See also Stedman's Medical Dictionary for the Health Professions and Nursing 148 (6th illus. ed. 2008) (defining an "attending physician" as "the physician formally and legally responsible for primary care and treatment throughout [a patient's] stay in a health care facility"); National Cancer Institute Dictionary of Cancer Terms, https://www.cancer.gov/publications/dictionaries/cancer-terms/def/attending-physician (last visited Feb. 20, 2018)(similarly defining an attending physician as a "medical doctor who is responsible for the overall care of a patient in a hospital or clinic setting," and who "may also supervise and teach medical students, interns, and residents involved in the patient's care") (emphasis added). Case law provides similar connotations. See, e.g., Young v. Stevens, 132 N.J.L. 124, 129, 39 A.2d 115 (E. & A. 1944) (generally describing the duties of an attending physician); Mullins v. Conn. Gen. Life Ins. Co., 880 F.Supp.2d 713, 722 (E.D. Va. 2010) (explaining the "plain meaning" of the term).

We cannot tell from the record supplied to us which doctor(s) actually served as decedent's attending physician(s) during his hospital stay, as it was not revealed by Dr. Paulo's affidavit or defense counsel's letter of clarification.

We acknowledge case law observing that a defendant's claim of prejudice in this context should go beyond simply asserting that he or she was sued after the statute of limitations ran, such as showing the loss of evidence, the impairment of his or her ability to defend, or an unfair litigation advantage to a plaintiff. See, e.g., Farrell, 62 N.J. at 122, 299 A.2d 394 ; Claypotch, 360 N.J. Super. at 482, 823 A.2d 844. However, as illustrated by the Court's omission of a discussion of prejudice in its more recent opinion in Matynska, sometimes a plaintiff's lack of due diligence in omitting a defendant is sufficiently clear so as to render an analysis of actual prejudice unnecessary.

Indeed, as we have already noted, the motion judge initially wavered about finding the claims against Dr. Balmir to be untimely, but chose to adopt the defense's position on that point.

We do not fault the motion judge for this, as he evidently did not start participating in the case until the discovery period was well underway and Dr. Caputo had been dismissed by another judge from the case. Nor are we prescribing that case management conferences be held in every medical malpractice case, a policy issue that implicates the optimal allocation of scarce judicial resources within each vicinage. The Supreme Court only has mandated that a so-called "Ferreira" conference regarding compliance with the affidavit of merit be conducted. A.T. v. Cohen, 231 N.J. 337, 175 A.3d 932 (2017) (citing Ferreira v. Rancocas Orthopedic Assocs., 178 N.J. 144, 154-55, 836 A.2d 779 (2003) ).

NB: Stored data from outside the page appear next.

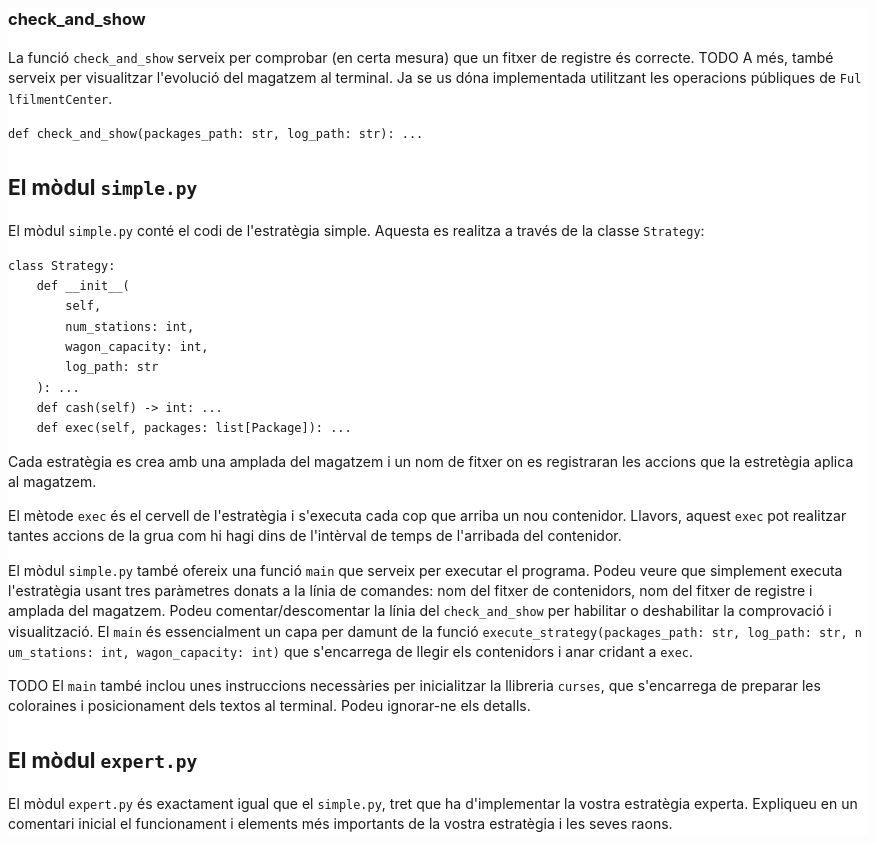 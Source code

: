 ### check_and_show

La funció `check_and_show` serveix per comprobar (en certa mesura) que un fitxer de registre és correcte.
TODO A més, també serveix per visualitzar l'evolució del magatzem al terminal. Ja se us dóna implementada utilitzant les operacions públiques de `FullfilmentCenter`.

```python3
def check_and_show(packages_path: str, log_path: str): ...
```

## El mòdul `simple.py`

El mòdul `simple.py` conté el codi de l'estratègia simple. Aquesta es realitza a través de la classe `Strategy`:

```python3
class Strategy:
    def __init__(
        self, 
        num_stations: int, 
        wagon_capacity: int, 
        log_path: str
    ): ...
    def cash(self) -> int: ...
    def exec(self, packages: list[Package]): ...
```

Cada estratègia es crea amb una amplada del magatzem i un nom de fitxer on es registraran les accions que la estretègia aplica al magatzem.

El mètode `exec` és el cervell de l'estratègia i s'executa cada cop que arriba un nou contenidor. Llavors, aquest `exec` pot realitzar tantes accions de la grua com hi hagi dins de l'intèrval de temps de l'arribada del contenidor.

El mòdul `simple.py` també ofereix una funció `main` que serveix per executar el programa. Podeu veure que simplement executa l'estratègia usant tres paràmetres donats a la línia de comandes: nom del fitxer de contenidors, nom del fitxer de registre i amplada del magatzem. Podeu comentar/descomentar la línia del `check_and_show` per habilitar o deshabilitar la comprovació i visualització. El `main` és essencialment un capa per damunt de
la funció `execute_strategy(packages_path: str, log_path: str, num_stations: int, wagon_capacity: int)` que s'encarrega de llegir els contenidors i anar cridant a `exec`.

TODO El `main` també inclou unes instruccions necessàries per inicialitzar la llibreria `curses`, que s'encarrega de preparar les coloraines i posicionament dels textos al terminal. Podeu ignorar-ne els detalls.


## El mòdul `expert.py`

El mòdul `expert.py` és exactament igual que el `simple.py`, tret que ha d'implementar la vostra estratègia experta. Expliqueu en un comentari inicial el funcionament i elements més importants de la vostra estratègia i les seves raons.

That said, we imagine that known statute of limitations issues in a case often can be raised and readily discussed at such a conference with the court, and a motion schedule established to deal with such issues (and prioritize discovery focused on those issues) at an early stage.

Since Dr. Balmir remains in the case, we suspect the depositions of Dr. Silkov and Choi could still be useful to the parties as factual evidence. However, we recognize the time spent on the expert analysis of those two conditionally dismissed physicians' conduct may not be particularly useful at this point, except perhaps as to causation issues.

We have not been asked by plaintiff to consider whether any conditions or sanctions, such as fee shifting or cost reimbursement, should apply here in light of defendants' delay in not moving for dismissal sooner and their efforts to extend discovery. The trial court was not asked to impose such measures and we will not consider here their hypothetical availability.